TASK: In the entries, find all lines that hold the word "venv" and copy them.

== Segment start ==

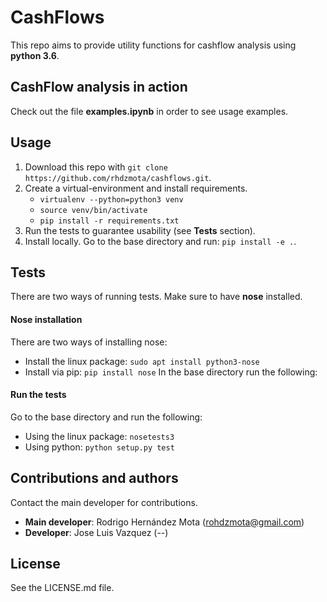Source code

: # CashFlows

This repo aims to provide utility functions for cashflow analysis using **python 3.6**. 

## CashFlow analysis in action

Check out the file **examples.ipynb** in order to see usage examples. 

## Usage

1. Download this repo with `git clone https://github.com/rhdzmota/cashflows.git`.
1. Create a virtual-environment and install requirements.
    * `virtualenv --python=python3 venv`
    * `source venv/bin/activate`
    * `pip install -r requirements.txt`
1. Run the tests to guarantee usability (see **Tests** section).
1. Install locally. Go to the base directory and run:
    `pip install -e .`.

## Tests

There are two ways of running tests.
Make sure to have **nose** installed.

#### Nose installation 

There are two ways of installing nose:

* Install the linux package: `sudo apt install python3-nose`
* Install via pip: `pip install nose`
In the base directory run the following:

#### Run the tests

Go to the base directory and run the following: 

* Using the linux package: `nosetests3`
* Using python: `python setup.py test`


## Contributions and authors
Contact the main developer for contributions.

* **Main developer**: Rodrigo Hernández Mota (rohdzmota@gmail.com)
* **Developer**: Jose Luis Vazquez (--)

## License

See the LICENSE.md file. 
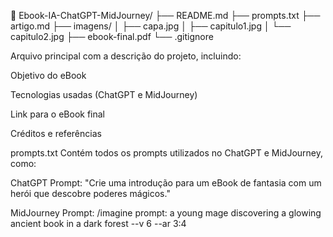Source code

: 📘 Ebook-IA-ChatGPT-MidJourney/
├── README.md
├── prompts.txt
├── artigo.md
├── imagens/
│   ├── capa.jpg
│   ├── capitulo1.jpg
│   └── capitulo2.jpg
├── ebook-final.pdf
└── .gitignore

Arquivo principal com a descrição do projeto, incluindo:

Objetivo do eBook

Tecnologias usadas (ChatGPT e MidJourney)

Link para o eBook final

Créditos e referências

prompts.txt
Contém todos os prompts utilizados no ChatGPT e MidJourney, como:

ChatGPT Prompt:
"Crie uma introdução para um eBook de fantasia com um herói que descobre poderes mágicos."

MidJourney Prompt:
/imagine prompt: a young mage discovering a glowing ancient book in a dark forest --v 6 --ar 3:4
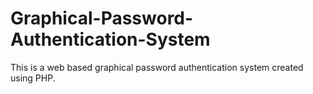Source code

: # Graphical-Password-Authentication-System

This is a web based graphical password authentication system created using PHP.
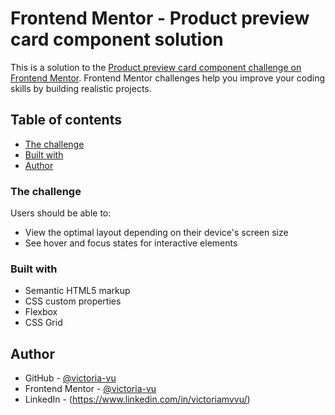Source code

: # Frontend Mentor - Product preview card component solution

This is a solution to the [Product preview card component challenge on Frontend Mentor](https://www.frontendmentor.io/challenges/product-preview-card-component-GO7UmttRfa). Frontend Mentor challenges help you improve your coding skills by building realistic projects. 

## Table of contents

- [The challenge](#the-challenge)
- [Built with](#built-with)
- [Author](#author)


### The challenge

Users should be able to:

- View the optimal layout depending on their device's screen size
- See hover and focus states for interactive elements

### Built with

- Semantic HTML5 markup
- CSS custom properties
- Flexbox
- CSS Grid

## Author

- GitHub - [@victoria-vu](https://github.com/victoria-vu)
- Frontend Mentor - [@victoria-vu](https://www.frontendmentor.io/profile/victoria-vu)
- LinkedIn - (https://www.linkedin.com/in/victoriamvvu/)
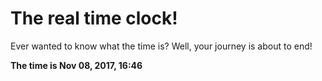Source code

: # The real time clock!

Ever wanted to know what the time is? Well, your journey is about to end!

**The time is Nov 08, 2017, 16:46**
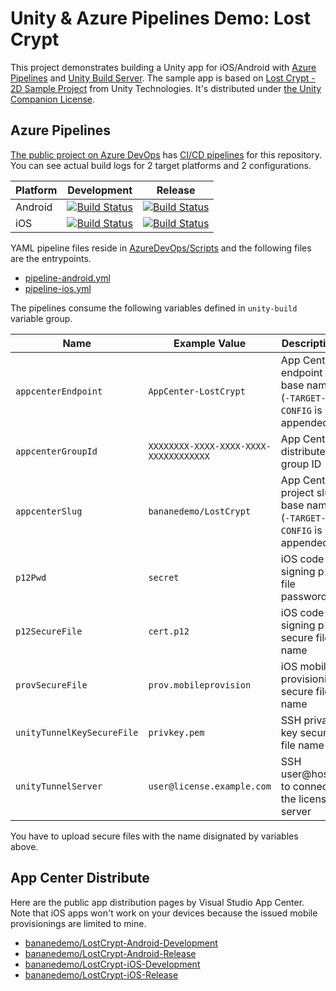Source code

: # Unity & Azure Pipelines Demo: Lost Crypt

This project demonstrates building a Unity app for iOS/Android with [Azure Pipelines](https://azure.microsoft.com/en-us/services/devops/pipelines/) and [Unity Build Server](https://unity.com/products/unity-build-server).
The sample app is based on [Lost Crypt - 2D Sample Project](https://assetstore.unity.com/packages/essentials/tutorial-projects/lost-crypt-2d-sample-project-158673) from Unity Technologies.
It's distributed under [the Unity Companion License](https://unity3d.com/jp/legal/licenses/Unity_Companion_License).

## Azure Pipelines

[The public project on Azure DevOps](https://dev.azure.com/bananedemo/LostCrypt) has [CI/CD pipelines](https://dev.azure.com/bananedemo/LostCrypt/_build) for this repository.
You can see actual build logs for 2 target platforms and 2 configurations.

|Platform|Development|Release|
|---|---|---|
|Android|[![Build Status](https://dev.azure.com/bananedemo/LostCrypt/_apis/build/status/LostCrypt%20Android%20Development?branchName=master)](https://dev.azure.com/bananedemo/LostCrypt/_build/latest?definitionId=11&branchName=master)|[![Build Status](https://dev.azure.com/bananedemo/LostCrypt/_apis/build/status/LostCrypt%20Android%20Release?branchName=master)](https://dev.azure.com/bananedemo/LostCrypt/_build/latest?definitionId=10&branchName=master)|
|iOS|[![Build Status](https://dev.azure.com/bananedemo/LostCrypt/_apis/build/status/LostCrypt%20iOS%20Development?branchName=master)](https://dev.azure.com/bananedemo/LostCrypt/_build/latest?definitionId=13&branchName=master)|[![Build Status](https://dev.azure.com/bananedemo/LostCrypt/_apis/build/status/LostCrypt%20iOS%20Release?branchName=master)](https://dev.azure.com/bananedemo/LostCrypt/_build/latest?definitionId=12&branchName=master)|

YAML pipeline files reside in [AzureDevOps/Scripts](AzureDevOps/Scripts)
and the following files are the entrypoints.

- [pipeline-android.yml](AzureDevOps/Pipelines/pipeline-android.yml)
- [pipeline-ios.yml](AzureDevOps/Pipelines/pipeline-ios.yml)

The pipelines consume the following variables defined in `unity-build` variable group.

|Name|Example Value|Description|
|---|---|---|
|`appcenterEndpoint`|`AppCenter-LostCrypt`|App Center endpoint base name<br/>(`-TARGET-CONFIG` is appended)|
|`appcenterGroupId`|`XXXXXXXX-XXXX-XXXX-XXXX-XXXXXXXXXXXX`|App Center distribute group ID|
|`appcenterSlug`|`bananedemo/LostCrypt`|App Center project slug base name<br/>(`-TARGET-CONFIG` is appended)|
|`p12Pwd`|`secret`|iOS code signing p12 file password|
|`p12SecureFile`|`cert.p12`|iOS code signing p12 secure file name|
|`provSecureFile`|`prov.mobileprovision`|iOS mobile provisioning secure file name|
|`unityTunnelKeySecureFile`|`privkey.pem`|SSH private key secure file name|
|`unityTunnelServer`|`user@license.example.com`|SSH user@host to connect the license server|

You have to upload secure files with the name disignated by variables above.

## App Center Distribute

Here are the public app distribution pages by Visual Studio App Center.  Note that iOS apps won't work on your devices because the issued mobile provisionings are limited to mine.

- [bananedemo/LostCrypt-Android-Development](https://install.appcenter.ms/orgs/bananedemo/apps/lostcrypt-android-development/distribution_groups/public)
- [bananedemo/LostCrypt-Android-Release](https://install.appcenter.ms/orgs/bananedemo/apps/lostcrypt-android-release/distribution_groups/public)
- [bananedemo/LostCrypt-iOS-Development](https://install.appcenter.ms/orgs/bananedemo/apps/lostcrypt-ios-development/distribution_groups/public)
- [bananedemo/LostCrypt-iOS-Release](https://install.appcenter.ms/orgs/bananedemo/apps/lostcrypt-ios-release/distribution_groups/public)
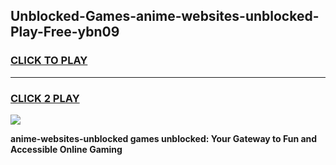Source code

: 
## Unblocked-Games-anime-websites-unblocked-Play-Free-ybn09
<h3>
<a href="https://premium76.site?title=anime-websites-unblocked&ref=18A1">CLICK TO PLAY</a></h3>
<hr>

<h3>
<a href="https://premium76.site?title=anime-websites-unblocked&ref=18A1">CLICK 2 PLAY</a>
  
</h3>

<a href="https://premium76.site?title=anime-websites-unblocked&ref=18A1"><img src="https://clearcache.store/games.png"></a>


**anime-websites-unblocked games unblocked: Your Gateway to Fun and Accessible Online Gaming**
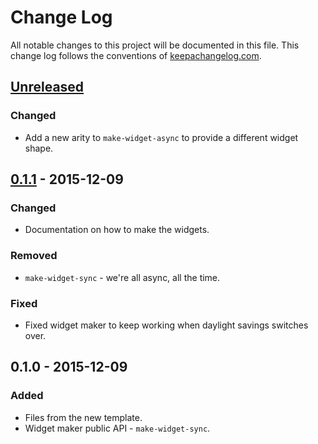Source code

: # Change Log
All notable changes to this project will be documented in this file. This change log follows the conventions of [keepachangelog.com](http://keepachangelog.com/).

## [Unreleased][unreleased]
### Changed
- Add a new arity to `make-widget-async` to provide a different widget shape.

## [0.1.1] - 2015-12-09
### Changed
- Documentation on how to make the widgets.

### Removed
- `make-widget-sync` - we're all async, all the time.

### Fixed
- Fixed widget maker to keep working when daylight savings switches over.

## 0.1.0 - 2015-12-09
### Added
- Files from the new template.
- Widget maker public API - `make-widget-sync`.

[unreleased]: https://github.com/your-name/validations/compare/0.1.1...HEAD
[0.1.1]: https://github.com/your-name/validations/compare/0.1.0...0.1.1
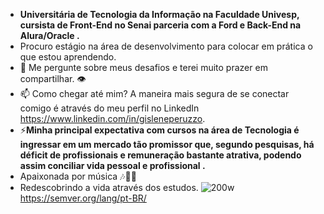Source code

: - **Universitária de Tecnologia da Informação na Faculdade Univesp, cursista  de Front-End no Senai parceria com a Ford e  Back-End na Alura/Oracle .** </br>
- Procuro estágio na área de desenvolvimento para colocar em prática o que estou aprendendo. 
- 💬 Me pergunte sobre meus  desafios e terei muito prazer em compartilhar. 👁️
- 📫 Como chegar até mim? A maneira mais segura de se conectar comigo é através do meu perfil no LinkedIn https://www.linkedin.com/in/gisleneperuzzo.
- ⚡**Minha principal expectativa com cursos na área de Tecnologia é ingressar em um mercado tão promissor que, segundo pesquisas, há déficit de profissionais e remuneração bastante atrativa, podendo assim conciliar vida pessoal e profissional .**
- Apaixonada por música  🎶🎵🎼 
- Redescobrindo a vida através dos estudos.
![200w](https://gifs.eco.br/wp-content/uploads/2022/09/gifs-de-tecnologia-41.gif)
https://semver.org/lang/pt-BR/
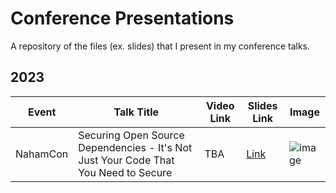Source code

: # Conference Presentations

A repository of the files (ex. slides) that I present in my conference talks.

## 2023

Event | Talk Title | Video Link | Slides Link | Image |
--- | --- | --- | --- | --- |
NahamCon | Securing Open Source Dependencies - It's Not Just Your Code That You Need to Secure | TBA | [Link](https://github.com/rkhal101/Conference-Presentations/blob/main/2023/nahamcon/Securing%20Open%20Source%20Dependencies.pdf) | ![image](nahamcon/promo-image.jpg)
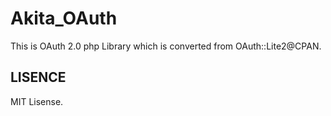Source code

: Akita_OAuth
======================================================
This is OAuth 2.0 php Library which is converted from OAuth::Lite2@CPAN.

LISENCE
------------------------------------------------------
MIT Lisense.
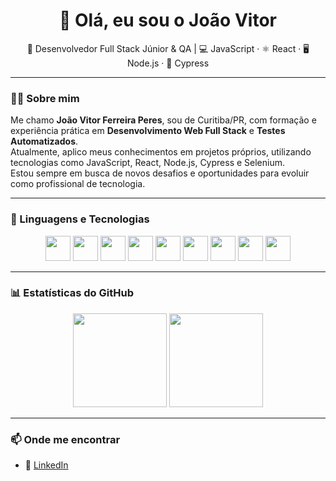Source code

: <h1 align="center">👋 Olá, eu sou o João Vitor</h1>

<p align="center">
  🚀 Desenvolvedor Full Stack Júnior & QA | 💻 JavaScript · ⚛️ React · 🖥️ Node.js · 🧪 Cypress
</p>

---

### 👨‍💻 Sobre mim

Me chamo **João Vitor Ferreira Peres**, sou de Curitiba/PR, com formação e experiência prática em **Desenvolvimento Web Full Stack** e **Testes Automatizados**.  
Atualmente, aplico meus conhecimentos em projetos próprios, utilizando tecnologias como JavaScript, React, Node.js, Cypress e Selenium.  
Estou sempre em busca de novos desafios e oportunidades para evoluir como profissional de tecnologia.

---

### 🚀 Linguagens e Tecnologias

<div align="center">
  <img src="https://cdn.jsdelivr.net/gh/devicons/devicon/icons/javascript/javascript-original.svg" width="40"/>
  <img src="https://cdn.jsdelivr.net/gh/devicons/devicon/icons/react/react-original.svg" width="40"/>
  <img src="https://cdn.jsdelivr.net/gh/devicons/devicon/icons/nodejs/nodejs-original.svg" width="40"/>
  <img src="https://cdn.jsdelivr.net/gh/devicons/devicon/icons/html5/html5-original.svg" width="40"/>
  <img src="https://cdn.jsdelivr.net/gh/devicons/devicon/icons/css3/css3-original.svg" width="40"/>
  <img src="https://cdn.jsdelivr.net/gh/devicons/devicon/icons/git/git-original.svg" width="40"/>
  <img src="https://cdn.jsdelivr.net/gh/devicons/devicon/icons/github/github-original.svg" width="40"/>
  <img src="https://cdn.jsdelivr.net/gh/devicons/devicon/icons/cypressio/cypressio-original.svg" width="40" />
  <img src="https://cdn.jsdelivr.net/gh/devicons/devicon/icons/selenium/selenium-original.svg" width="40" />
</div>

---

### 📊 Estatísticas do GitHub

<div align="center">
  <img height="150em" src="https://github-readme-stats.vercel.app/api?username=joaovitorperes&show_icons=true&theme=react&count_private=true" />
  <img height="150em" src="https://github-readme-stats.vercel.app/api/top-langs/?username=joaovitorperes&layout=compact&langs_count=8&theme=react"/>
</div>

---

### 📫 Onde me encontrar

- 🔗 [LinkedIn](https://www.linkedin.com/in/joão-vitor-ferreira-peres-70019a115/)

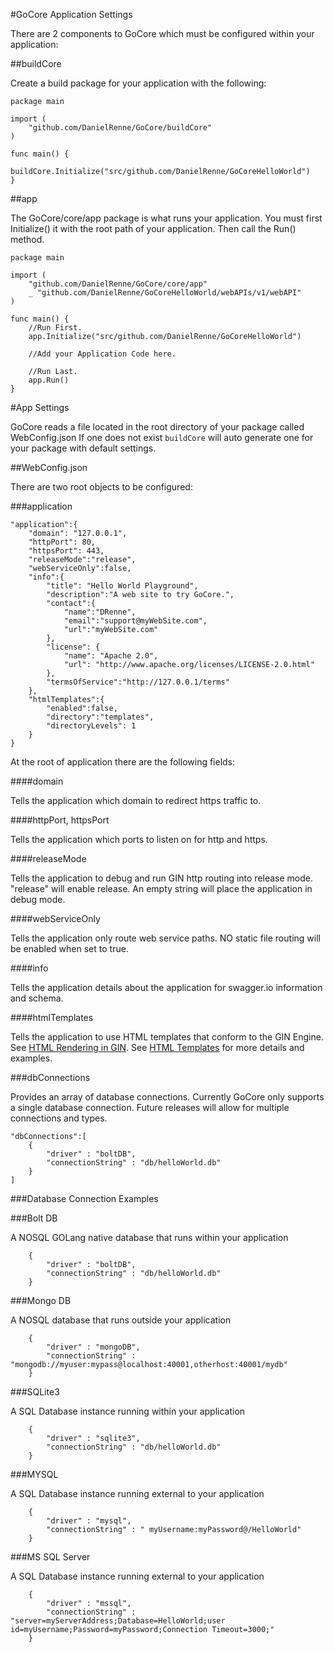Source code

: #GoCore Application Settings

There are 2 components to GoCore which must be configured within your application:

##buildCore

Create a build package for your application with the following:

	package main

	import (
		"github.com/DanielRenne/GoCore/buildCore"
	)
	
	func main() {
		buildCore.Initialize("src/github.com/DanielRenne/GoCoreHelloWorld")
	}

##app

The GoCore/core/app package is what runs your application.  You must first Initialize() it with the root path of your application.  Then call the Run() method.
	
	package main
	
	import (
		"github.com/DanielRenne/GoCore/core/app"
		_ "github.com/DanielRenne/GoCoreHelloWorld/webAPIs/v1/webAPI"
	)
	
	func main() {
		//Run First.
		app.Initialize("src/github.com/DanielRenne/GoCoreHelloWorld")
	
		//Add your Application Code here.
	
		//Run Last.
		app.Run()
	}

#App Settings

GoCore reads a file located in the root directory of your package called WebConfig.json  If one does not exist `buildCore` will auto generate one for your package with default settings.

##WebConfig.json

There are two root objects to be configured:

###application



	"application":{
	    "domain": "127.0.0.1",
	    "httpPort": 80,
	    "httpsPort": 443, 
	    "releaseMode":"release",
	    "webServiceOnly":false,
	    "info":{
	    	"title": "Hello World Playground",
	    	"description":"A web site to try GoCore.",
	    	"contact":{
	    		"name":"DRenne",
	    		"email":"support@myWebSite.com",
	    		"url":"myWebSite.com"
	    	},
	    	"license": {
	    		"name": "Apache 2.0",
	  			"url": "http://www.apache.org/licenses/LICENSE-2.0.html"
	    	},
	    	"termsOfService":"http://127.0.0.1/terms"
	    },
		"htmlTemplates":{
			"enabled":false,
			"directory":"templates",
			"directoryLevels": 1
		}
	}

At the root of application there are the following fields:

####domain

Tells the application which domain to redirect https traffic to.

####httpPort, httpsPort

Tells the application which ports to listen on for http and https.

####releaseMode

Tells the application to debug and run GIN http routing into release mode.  "release" will enable release.  An empty string will place the application in debug mode.

####webServiceOnly

Tells the application only route web service paths.  NO static file routing will be enabled when set to true.

####info

Tells the application details about the application for swagger.io information and schema.

####htmlTemplates

Tells the application to use HTML templates that conform to the GIN Engine.  See [HTML Rendering in GIN](https://github.com/gin-gonic/gin#html-rendering]).  See [HTML Templates](https://github.com/DanielRenne/GoCore/blob/master/doc/HTML_Templates.md) for more details and examples.


###dbConnections

Provides an array of database connections.  Currently GoCore only supports a single database connection.  Future releases will allow for multiple connections and types.

	"dbConnections":[
		{
			"driver" : "boltDB",
			"connectionString" : "db/helloWorld.db"
		}
	]
###Database Connection Examples

###Bolt DB

A NOSQL GOLang native database that runs within your application

		{
			"driver" : "boltDB",
			"connectionString" : "db/helloWorld.db"
		}

###Mongo DB

A NOSQL database that runs outside your application

		{
			"driver" : "mongoDB",
			"connectionString" : "mongodb://myuser:mypass@localhost:40001,otherhost:40001/mydb"
		}

###SQLite3

A SQL Database instance running within your application

		{
			"driver" : "sqlite3",
			"connectionString" : "db/helloWorld.db"
		}

###MYSQL

A SQL Database instance running external to your application

		{
			"driver" : "mysql",
			"connectionString" : " myUsername:myPassword@/HelloWorld"
		}

###MS SQL Server

A SQL Database instance running external to your application

		{
			"driver" : "mssql",
			"connectionString" : "server=myServerAddress;Database=HelloWorld;user id=myUsername;Password=myPassword;Connection Timeout=3000;"
		}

== Segment end ==

RESPONSE TO THIS EXERCISE:
    * `virtualenv --python=python3 venv`
    * `source venv/bin/activate`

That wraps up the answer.